La déroute du conservatisme

Alors que la résistance au mariage gay prend de l’ampleur, l’unité du Parti conservateur se fissure, et le clan de David Cameron laisse éclater au grand jour sa faillite idéologique, dûe à son absence de convictions.

Le 19 décembre dernier, Peter Oborne, directeur du service politique du Daily Telegraph, le quotidien de droite de référence britannique, a écrit une tribune [3] où il dresse l’état des lieux du Parti conservateur : « Noël dernier, l’avenir était radieux pour David Cameron. (...) Tout le monde était d’accord pour dire que le Labour (parti travailliste) d’Ed Miliband était terminé.
Mais cette année, tout a changé. (....) Ed Miliband est aujourd’hui en bonne posture pour être le prochain Premier ministre. (...) Le Parti conservateur a oublié les qualités de loyauté, pragmatisme, devoir, patriotisme et service qui l’ont si bien servi ces deux derniers siècles.
 » Les coupables de cette débâcle étaient clairement désignés : David Cameron, George Osborne, et leur entourage neo-tory.

Plus pessimiste encore, une autre tribune [4] parue dans le Telegraph, le 29 décembre, de Paul Goodman, éditeur du site ConservativeHome, titrait : « C’est dans deux ans, mais l’élection de 2015 est déjà perdue ». L’auteur précise : "La décision frivole de déraciner le sens du mariage - une politique non mentionnée dans le manifeste du parti, ni dans le dernier Discours de la Reine [5] - a été prise sans savoir comment elle allait être reçue par les communautés conservatrices dont les Tories ont désespérément besoin pour gagner."

Le mariage gay et l’UKIP

La réforme du mariage promise par David Cameron permet même l’émergence d’un dangereux concurrent pour le Parti conservateur : l’United Kingdom Independance Party. Ce mouvement, traditionaliste et libertaire [6], dirigé par le tribun Nigel Farage, connu pour ses positions radicales à l’égard de l’Union européenne, travaille à sortir du ghetto dans lequel on l’a confiné, pour mordre sur l’électorat déçu des conservateurs. Nigel Farage a donc fait savoir qu’il combattrait le mariage homosexuel, ainsi que l’immigration incontrôlée, en vue des élections européennes de 2014 [7] : deux thèmes abandonnés par les conservateurs au politiquement correct.

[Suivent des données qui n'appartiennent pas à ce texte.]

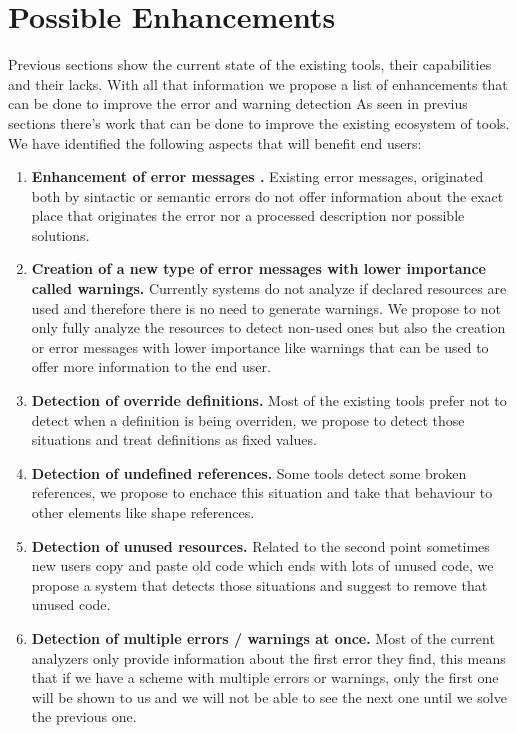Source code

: \section{Possible Enhancements}
Previous sections show the current state of the existing tools, their capabilities and their lacks.
With all that information we propose a list of enhancements that can be done to improve the error and warning detection
As seen in previus sections there's work that can be done to improve the existing ecosystem of tools. We have identified the following aspects
that will benefit end users:

\begin{enumerate}
    \item \textbf{Enhancement of error messages \cite{heeren2005top}.} Existing error messages, originated both by sintactic or semantic errors do not offer information about
    the exact place that originates the error nor a processed description nor possible solutions.

    \item \textbf{Creation of a new type of error messages with lower importance called warnings.} Currently systems do not analyze if declared resources are
    used and therefore there is no need to generate warnings. We propose to not only fully analyze the resources to detect non-used ones but also the creation
    or error messages with lower importance like warnings that can be used to offer more information to the end user.

    \item \textbf{Detection of override definitions.} Most of the existing tools prefer not to detect when a definition is being overriden, we propose to detect those
    situations and treat definitions as fixed values.

    \item \textbf{Detection of undefined references.} Some tools detect some broken references, we propose to enchace this situation and take that behaviour to
    other elements like shape references.

    \item \textbf{Detection of unused resources.} Related to the second point sometimes new users copy and paste old code which ends with lots of unused code,
    we propose a system that detects those situations and suggest to remove that unused code.

    \item \textbf{Detection of multiple errors / warnings at once.} Most of the current analyzers only provide information about the first error they find,
    this means that if we have a scheme with multiple errors or warnings, only the first one will be shown to us and we will not be able to see the next one
    until we solve the previous one. 
\end{enumerate}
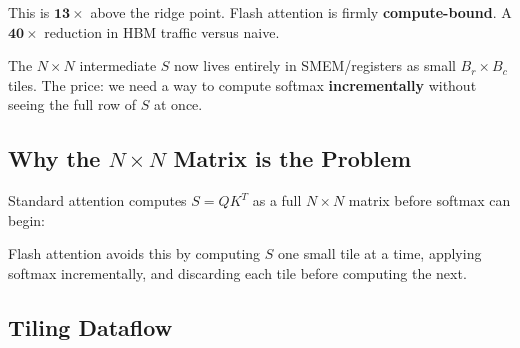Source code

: \documentclass[11pt, letterpaper]{article}
\begin{document}
This is $\mathbf{13\times}$ above the ridge point. Flash attention is firmly \textbf{compute-bound}. A $\mathbf{40\times}$ reduction in HBM traffic versus naive.

The $N \times N$ intermediate $S$ now lives entirely in SMEM/registers as small $B_r \times B_c$ tiles. The price: we need a way to compute softmax \textbf{incrementally} without seeing the full row of $S$ at once.

\subsection{Why the $N \times N$ Matrix is the Problem}

Standard attention computes $S = QK^T$ as a full $N \times N$ matrix before softmax can begin:

\begin{center}
\end{center}

Flash attention avoids this by computing $S$ one small tile at a time, applying softmax incrementally, and discarding each tile before computing the next.

\subsection{Tiling Dataflow}
\end{document}
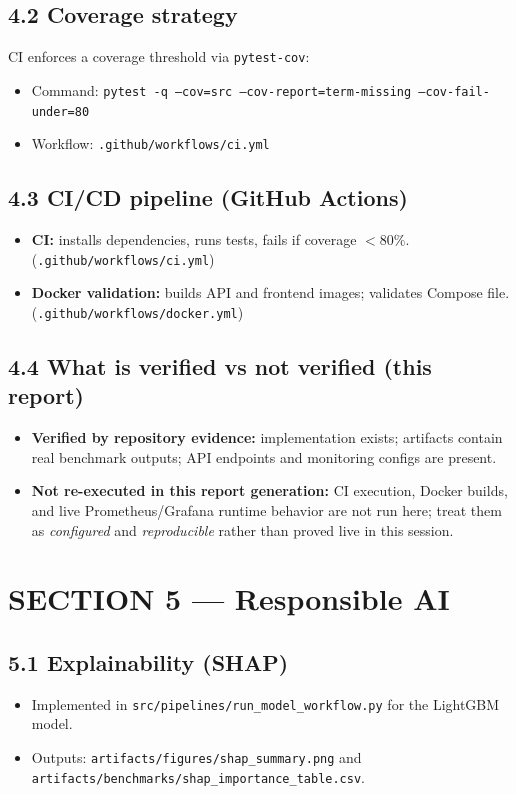 \documentclass[11pt]{article}
\newcommand{\code}[1]{\texttt{#1}}
\begin{document}
\subsection*{4.2 Coverage strategy}
CI enforces a coverage threshold via \code{pytest-cov}:
\begin{itemize}
  \item Command: \code{pytest -q --cov=src --cov-report=term-missing --cov-fail-under=80}
  \item Workflow: \code{.github/workflows/ci.yml}
\end{itemize}

\subsection*{4.3 CI/CD pipeline (GitHub Actions)}
\begin{itemize}
  \item \textbf{CI:} installs dependencies, runs tests, fails if coverage \(< 80\%\). (\code{.github/workflows/ci.yml})
  \item \textbf{Docker validation:} builds API and frontend images; validates Compose file. (\code{.github/workflows/docker.yml})
\end{itemize}

\subsection*{4.4 What is verified vs not verified (this report)}
\begin{itemize}
  \item \textbf{Verified by repository evidence:} implementation exists; artifacts contain real benchmark outputs; API endpoints and monitoring configs are present.
  \item \textbf{Not re-executed in this report generation:} CI execution, Docker builds, and live Prometheus/Grafana runtime behavior are not run here; treat them as \emph{configured} and \emph{reproducible} rather than proved live in this session.
\end{itemize}

\section*{SECTION 5 — Responsible AI}

\subsection*{5.1 Explainability (SHAP)}
\begin{itemize}
  \item Implemented in \code{src/pipelines/run\_model\_workflow.py} for the LightGBM model.
  \item Outputs:
    \code{artifacts/figures/shap\_summary.png} and \code{artifacts/benchmarks/shap\_importance\_table.csv}.
\end{itemize}
\end{document}
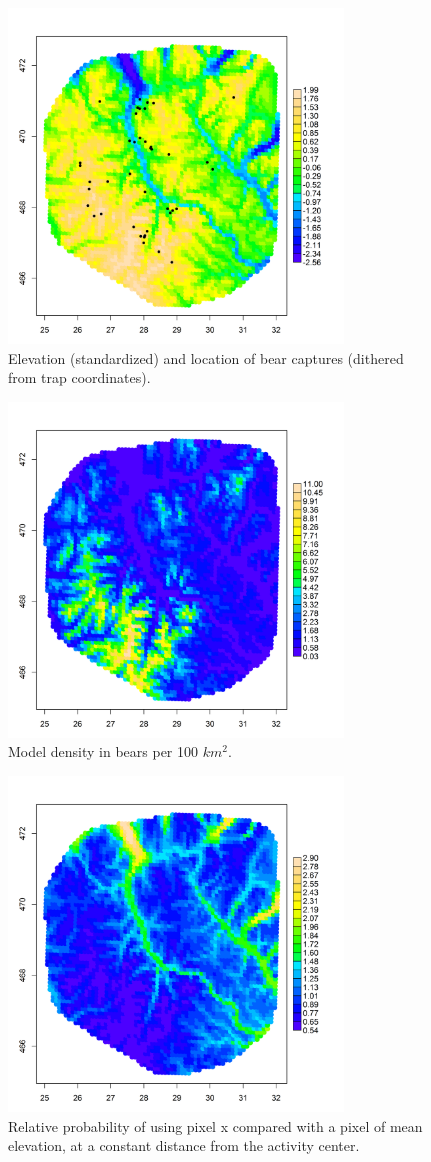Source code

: \documentclass[12pt]{article}
\begin{document}
\begin{figure}
\centering
\includegraphics[width=3.5in,height=3.5in]{figs/elev_captures.png}
\caption{Elevation (standardized) and location of bear captures
  (dithered from trap coordinates).  
}
\label{fig.elevation}
\end{figure}


\begin{figure}
\centering
\includegraphics[width=3.5in,height=3.5in]{figs/density.png}
\caption{Model density in bears per 100 $km^2$.
}
\label{fig.density}
\end{figure}


\begin{figure}
\centering
\includegraphics[width=3.5in,height=3.5in]{figs/spaceusage.png}
\caption{Relative probability of using pixel x compared with a pixel
  of mean elevation, at a constant distance from the activity center. 
}
\label{fig.spaceusage}
\end{figure}





\clearpage
\newpage
\end{document}
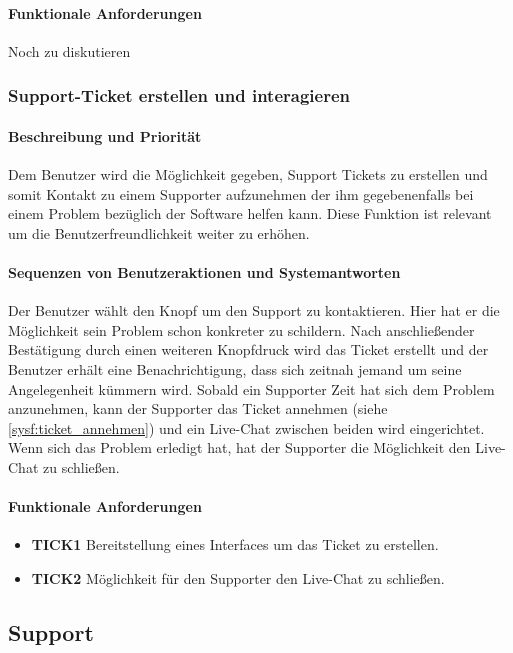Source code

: \paragraph{Funktionale Anforderungen}
Noch zu diskutieren

\subsubsection{Support-Ticket erstellen und interagieren}
\label{sysf:ticket_erstellen}
\paragraph{Beschreibung und Priorität}
Dem Benutzer wird die Möglichkeit gegeben, Support Tickets zu erstellen und somit Kontakt zu einem Supporter aufzunehmen der ihm gegebenenfalls bei einem Problem bezüglich der Software helfen kann. Diese Funktion ist relevant um die Benutzerfreundlichkeit weiter zu erhöhen.
\paragraph{Sequenzen von Benutzeraktionen und Systemantworten}
Der Benutzer wählt den Knopf um den Support zu kontaktieren. Hier hat er die Möglichkeit sein Problem schon konkreter zu schildern. Nach anschließender Bestätigung durch einen weiteren Knopfdruck wird das Ticket erstellt und der Benutzer erhält eine Benachrichtigung, dass sich zeitnah jemand um seine Angelegenheit kümmern wird. Sobald ein Supporter Zeit hat sich dem Problem anzunehmen, kann der Supporter das Ticket annehmen (siehe \ref{sysf:ticket_annehmen}) und ein Live-Chat zwischen beiden wird eingerichtet. Wenn sich das Problem erledigt hat, hat der Supporter die Möglichkeit den Live-Chat zu schließen.
\paragraph{Funktionale Anforderungen}
\begin{itemize}
\item \textbf{TICK1} Bereitstellung eines Interfaces um das Ticket zu erstellen.
\item \textbf{TICK2} Möglichkeit für den Supporter den Live-Chat zu schließen.
\end{itemize}


\subsection{Support}
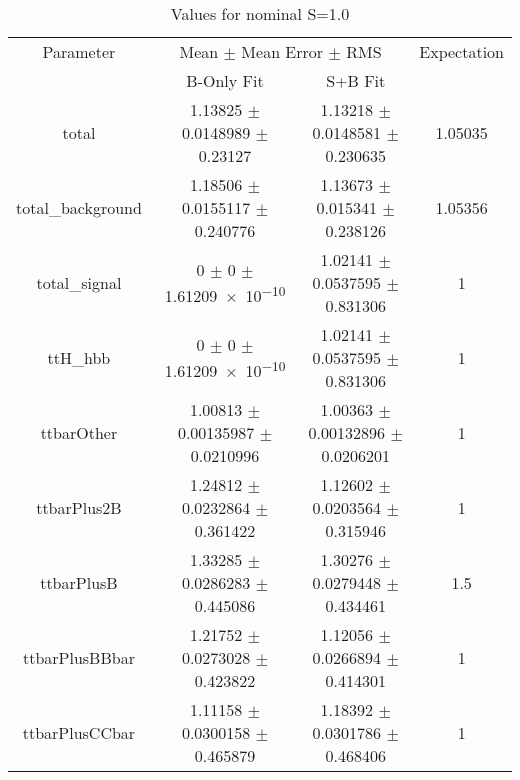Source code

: \begin{table}
\centering
\caption{Values for nominal S=1.0}
\begin{tabular}{cccc}
\toprule
Parameter & \multicolumn{2}{c}{Mean $\pm$ Mean Error $\pm$ RMS} & Expectation\\
 & B-Only Fit & S+B Fit & \\
\midrule
total & \num{1.13825} $\pm$ \num{0.0148989} $\pm$ \num{0.23127} & \num{1.13218} $\pm$ \num{0.0148581} $\pm$ \num{0.230635} & \num{1.05035}\\
total\_background & \num{1.18506} $\pm$ \num{0.0155117} $\pm$ \num{0.240776} & \num{1.13673} $\pm$ \num{0.015341} $\pm$ \num{0.238126} & \num{1.05356}\\
total\_signal & \num{0} $\pm$ \num{0} $\pm$ \num{1.61209e-10} & \num{1.02141} $\pm$ \num{0.0537595} $\pm$ \num{0.831306} & \num{1}\\
ttH\_hbb & \num{0} $\pm$ \num{0} $\pm$ \num{1.61209e-10} & \num{1.02141} $\pm$ \num{0.0537595} $\pm$ \num{0.831306} & \num{1}\\
ttbarOther & \num{1.00813} $\pm$ \num{0.00135987} $\pm$ \num{0.0210996} & \num{1.00363} $\pm$ \num{0.00132896} $\pm$ \num{0.0206201} & \num{1}\\
ttbarPlus2B & \num{1.24812} $\pm$ \num{0.0232864} $\pm$ \num{0.361422} & \num{1.12602} $\pm$ \num{0.0203564} $\pm$ \num{0.315946} & \num{1}\\
ttbarPlusB & \num{1.33285} $\pm$ \num{0.0286283} $\pm$ \num{0.445086} & \num{1.30276} $\pm$ \num{0.0279448} $\pm$ \num{0.434461} & \num{1.5}\\
ttbarPlusBBbar & \num{1.21752} $\pm$ \num{0.0273028} $\pm$ \num{0.423822} & \num{1.12056} $\pm$ \num{0.0266894} $\pm$ \num{0.414301} & \num{1}\\
ttbarPlusCCbar & \num{1.11158} $\pm$ \num{0.0300158} $\pm$ \num{0.465879} & \num{1.18392} $\pm$ \num{0.0301786} $\pm$ \num{0.468406} & \num{1}\\
\bottomrule
\end{tabular}
\end{table}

Ce qui est surprenant pour le Royaume-Uni, pays où règne le bipartisme, c’est que l’OPA de Farage sur les rangs conservateurs est, pour l’instant, couronnée de succès : de nombreux militants et élus ont fait savoir leur sympathie pour l’UKIP, et le numéro 2 du Parti tory, Michael Fabricant, a rendu public un projet d’alliance avec ce parti rival après 2015, avec la proposition d’un ministère pour Nigel Farage.


[5Chaque fin d’année, la Reine annonce les prochaines politiques que mènera « son » gouvernement. Dans celui de décembre 2012, il n’est pas question du mariage homosexuel.